Synthesis and Characterization of ZnO Thin Film for Modeling the Effect of Its Defects on ZnO/Cu2O Solar Cell EQE

Abstract

Zinc oxide (ZnO) is one of the best transparent conducting oxide (TCO) materials with a wide bandgap and good electrical and optical properties. Its low cost, nontoxicity and transparency in the optical region of the electromagnetic spectrum make it very promising candidate for solar cell applications. In this work, zinc acetate precursor was used to grow a ZnO thin film by using sol-gel spin-coating technique. The surface morphological study using scanning electron microscope (SEM) was carried out to confirm the growth pattern and crystal distribution. The optical properties, transmission (T), reflection (R), optical bandgap (Eg), refractive index (n), and extinction coefficient (k) were extracted and investigated to be used in the simulation of ZnO/Cu2O heterostructure solar cell, where ZnO thin film plays a double role: as the TCO window, as well as the emitter of the n-p junction.
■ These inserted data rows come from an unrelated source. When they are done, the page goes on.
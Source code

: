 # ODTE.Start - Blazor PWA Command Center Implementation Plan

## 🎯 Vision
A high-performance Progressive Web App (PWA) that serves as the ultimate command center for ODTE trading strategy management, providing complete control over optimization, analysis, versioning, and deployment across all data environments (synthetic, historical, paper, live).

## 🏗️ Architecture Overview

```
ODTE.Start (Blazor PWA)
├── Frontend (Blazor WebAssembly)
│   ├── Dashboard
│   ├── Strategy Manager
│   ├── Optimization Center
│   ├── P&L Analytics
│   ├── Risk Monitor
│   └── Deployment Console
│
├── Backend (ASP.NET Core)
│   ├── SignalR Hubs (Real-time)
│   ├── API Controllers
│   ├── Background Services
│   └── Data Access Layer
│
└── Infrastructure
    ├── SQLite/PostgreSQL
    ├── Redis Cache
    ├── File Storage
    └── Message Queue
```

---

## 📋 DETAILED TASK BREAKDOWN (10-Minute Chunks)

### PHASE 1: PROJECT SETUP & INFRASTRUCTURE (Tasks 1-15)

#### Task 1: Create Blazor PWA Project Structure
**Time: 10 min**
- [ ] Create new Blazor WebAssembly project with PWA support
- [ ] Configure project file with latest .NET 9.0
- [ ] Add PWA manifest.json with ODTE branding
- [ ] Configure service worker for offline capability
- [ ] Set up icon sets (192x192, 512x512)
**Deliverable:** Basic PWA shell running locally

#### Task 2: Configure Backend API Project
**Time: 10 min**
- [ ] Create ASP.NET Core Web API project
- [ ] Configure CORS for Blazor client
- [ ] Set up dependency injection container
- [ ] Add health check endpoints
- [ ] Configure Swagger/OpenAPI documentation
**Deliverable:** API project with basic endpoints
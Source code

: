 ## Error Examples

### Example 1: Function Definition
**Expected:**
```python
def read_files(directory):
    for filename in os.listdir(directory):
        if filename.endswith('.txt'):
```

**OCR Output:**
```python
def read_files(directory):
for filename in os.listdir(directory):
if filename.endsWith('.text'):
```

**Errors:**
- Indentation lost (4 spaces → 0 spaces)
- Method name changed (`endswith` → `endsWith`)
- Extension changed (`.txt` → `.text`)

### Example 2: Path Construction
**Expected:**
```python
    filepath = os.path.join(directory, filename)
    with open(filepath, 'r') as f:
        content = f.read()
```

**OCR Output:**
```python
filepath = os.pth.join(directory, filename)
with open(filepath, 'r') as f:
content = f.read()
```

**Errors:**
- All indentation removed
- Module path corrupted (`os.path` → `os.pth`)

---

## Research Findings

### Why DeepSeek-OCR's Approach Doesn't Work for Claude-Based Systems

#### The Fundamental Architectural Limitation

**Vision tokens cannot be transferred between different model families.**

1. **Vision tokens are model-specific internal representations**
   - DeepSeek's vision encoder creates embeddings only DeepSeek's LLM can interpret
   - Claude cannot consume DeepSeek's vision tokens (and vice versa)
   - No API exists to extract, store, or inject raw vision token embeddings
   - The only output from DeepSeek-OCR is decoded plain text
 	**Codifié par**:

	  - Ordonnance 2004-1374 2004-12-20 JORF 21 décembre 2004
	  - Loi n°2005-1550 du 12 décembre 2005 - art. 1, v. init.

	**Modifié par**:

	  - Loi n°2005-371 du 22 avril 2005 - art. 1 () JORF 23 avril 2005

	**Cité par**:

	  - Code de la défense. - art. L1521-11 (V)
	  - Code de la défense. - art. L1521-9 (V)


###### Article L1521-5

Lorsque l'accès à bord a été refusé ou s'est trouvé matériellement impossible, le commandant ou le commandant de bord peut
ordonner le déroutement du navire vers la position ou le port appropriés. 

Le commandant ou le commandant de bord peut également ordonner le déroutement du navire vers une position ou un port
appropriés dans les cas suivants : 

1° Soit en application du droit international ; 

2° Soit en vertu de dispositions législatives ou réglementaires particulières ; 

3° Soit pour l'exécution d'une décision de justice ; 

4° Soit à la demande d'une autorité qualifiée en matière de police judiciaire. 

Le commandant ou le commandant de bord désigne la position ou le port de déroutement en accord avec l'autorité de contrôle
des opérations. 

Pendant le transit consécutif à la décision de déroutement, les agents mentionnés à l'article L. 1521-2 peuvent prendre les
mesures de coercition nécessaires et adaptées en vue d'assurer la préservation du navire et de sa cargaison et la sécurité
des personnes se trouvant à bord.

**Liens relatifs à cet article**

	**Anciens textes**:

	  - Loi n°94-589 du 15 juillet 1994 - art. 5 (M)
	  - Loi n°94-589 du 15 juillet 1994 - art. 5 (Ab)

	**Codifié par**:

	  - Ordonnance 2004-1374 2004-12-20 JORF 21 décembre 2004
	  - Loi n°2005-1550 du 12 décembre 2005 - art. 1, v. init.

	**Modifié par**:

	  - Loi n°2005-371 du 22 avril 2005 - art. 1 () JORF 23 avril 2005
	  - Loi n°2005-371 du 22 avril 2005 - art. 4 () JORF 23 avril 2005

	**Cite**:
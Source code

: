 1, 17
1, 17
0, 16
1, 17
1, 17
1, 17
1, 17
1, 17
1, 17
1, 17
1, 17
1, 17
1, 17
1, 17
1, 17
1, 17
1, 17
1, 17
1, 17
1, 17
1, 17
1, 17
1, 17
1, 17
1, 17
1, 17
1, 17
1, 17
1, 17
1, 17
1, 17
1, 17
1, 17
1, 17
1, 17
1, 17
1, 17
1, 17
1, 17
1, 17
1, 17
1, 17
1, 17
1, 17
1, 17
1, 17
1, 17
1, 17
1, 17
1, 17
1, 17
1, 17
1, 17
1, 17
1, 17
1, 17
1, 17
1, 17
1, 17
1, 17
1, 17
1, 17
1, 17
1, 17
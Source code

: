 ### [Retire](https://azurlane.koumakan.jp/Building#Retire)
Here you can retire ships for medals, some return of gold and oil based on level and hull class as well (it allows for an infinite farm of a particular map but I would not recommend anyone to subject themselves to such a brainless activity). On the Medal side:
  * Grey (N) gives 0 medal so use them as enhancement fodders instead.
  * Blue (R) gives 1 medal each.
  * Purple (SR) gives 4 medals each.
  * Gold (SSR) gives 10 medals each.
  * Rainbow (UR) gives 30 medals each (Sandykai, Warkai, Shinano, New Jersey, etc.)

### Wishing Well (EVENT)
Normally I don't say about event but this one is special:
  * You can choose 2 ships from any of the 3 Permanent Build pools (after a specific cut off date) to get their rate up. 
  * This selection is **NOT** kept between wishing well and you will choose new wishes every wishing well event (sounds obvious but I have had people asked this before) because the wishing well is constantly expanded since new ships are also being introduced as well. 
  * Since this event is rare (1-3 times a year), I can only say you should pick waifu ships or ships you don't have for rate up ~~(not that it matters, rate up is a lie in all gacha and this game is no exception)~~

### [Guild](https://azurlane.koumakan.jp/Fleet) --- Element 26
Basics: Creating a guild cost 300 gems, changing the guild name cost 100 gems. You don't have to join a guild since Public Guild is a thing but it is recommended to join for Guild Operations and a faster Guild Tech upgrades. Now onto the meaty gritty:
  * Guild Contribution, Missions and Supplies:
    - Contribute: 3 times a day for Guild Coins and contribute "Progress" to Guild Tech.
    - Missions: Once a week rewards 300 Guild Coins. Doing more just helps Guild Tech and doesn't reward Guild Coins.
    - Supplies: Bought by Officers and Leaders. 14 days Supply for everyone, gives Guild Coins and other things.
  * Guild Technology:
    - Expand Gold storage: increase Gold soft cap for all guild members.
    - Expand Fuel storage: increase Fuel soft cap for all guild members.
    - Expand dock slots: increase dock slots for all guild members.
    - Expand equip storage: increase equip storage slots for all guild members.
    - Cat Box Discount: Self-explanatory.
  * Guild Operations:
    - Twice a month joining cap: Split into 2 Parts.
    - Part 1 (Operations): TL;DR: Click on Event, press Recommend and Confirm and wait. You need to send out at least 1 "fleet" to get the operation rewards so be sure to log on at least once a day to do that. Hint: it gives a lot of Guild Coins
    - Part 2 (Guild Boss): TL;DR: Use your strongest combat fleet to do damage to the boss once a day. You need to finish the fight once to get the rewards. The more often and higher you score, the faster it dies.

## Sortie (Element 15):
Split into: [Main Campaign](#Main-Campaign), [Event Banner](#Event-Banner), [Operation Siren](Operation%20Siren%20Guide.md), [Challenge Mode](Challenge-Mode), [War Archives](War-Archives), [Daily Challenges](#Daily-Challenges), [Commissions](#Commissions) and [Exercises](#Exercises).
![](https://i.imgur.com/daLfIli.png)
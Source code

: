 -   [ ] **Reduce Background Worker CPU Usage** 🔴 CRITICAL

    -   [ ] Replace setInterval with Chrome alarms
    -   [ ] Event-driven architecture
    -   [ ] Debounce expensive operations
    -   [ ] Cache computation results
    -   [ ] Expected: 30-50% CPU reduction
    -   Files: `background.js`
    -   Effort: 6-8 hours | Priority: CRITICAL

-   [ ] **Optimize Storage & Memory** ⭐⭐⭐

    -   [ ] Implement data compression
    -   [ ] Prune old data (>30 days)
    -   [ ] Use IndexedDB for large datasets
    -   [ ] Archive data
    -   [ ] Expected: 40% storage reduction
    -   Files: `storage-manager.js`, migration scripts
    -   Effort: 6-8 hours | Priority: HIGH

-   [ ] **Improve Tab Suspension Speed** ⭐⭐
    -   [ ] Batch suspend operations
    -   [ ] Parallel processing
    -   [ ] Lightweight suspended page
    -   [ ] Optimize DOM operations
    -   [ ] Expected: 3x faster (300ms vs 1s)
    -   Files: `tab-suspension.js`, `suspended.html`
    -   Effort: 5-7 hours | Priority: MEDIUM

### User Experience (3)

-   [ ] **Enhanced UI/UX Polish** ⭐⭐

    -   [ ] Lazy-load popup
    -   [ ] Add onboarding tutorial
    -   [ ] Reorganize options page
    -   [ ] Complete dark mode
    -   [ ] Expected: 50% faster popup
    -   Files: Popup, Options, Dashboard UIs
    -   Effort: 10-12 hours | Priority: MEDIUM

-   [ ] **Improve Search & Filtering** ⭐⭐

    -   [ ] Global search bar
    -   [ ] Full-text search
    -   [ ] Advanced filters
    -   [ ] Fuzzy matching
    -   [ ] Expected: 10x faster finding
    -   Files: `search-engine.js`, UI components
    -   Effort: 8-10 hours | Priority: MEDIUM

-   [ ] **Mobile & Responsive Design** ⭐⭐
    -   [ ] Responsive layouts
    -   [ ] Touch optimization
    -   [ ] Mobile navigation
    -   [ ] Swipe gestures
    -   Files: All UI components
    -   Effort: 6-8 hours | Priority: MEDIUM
However, the solar cell showed weak external quantum efficiency (EQE) compared to those prepared by using zinc nitrate and diethyl zinc precursors. TCAD numerical simulation was used to clarify the origin of this weak EQE by taking into account two parameters. The first studied parameter is the root-mean-square interface roughness, σRMS, in Haze modeling approach, H, which describes how much of incident light is scattered at the interface. The second studied parameter is the density of defects in the ZnO bulk with continuous distribution of states in its bandgap similar to an amorphous semiconductor made of tail bands and Gaussian distribution deep level bands. Consequently, and by adjusting and investigating the effect of the σRMS and the constituents of the bandgap states, we were able to obtain a good agreement between simulated and measured EQE characteristics of the solar cell.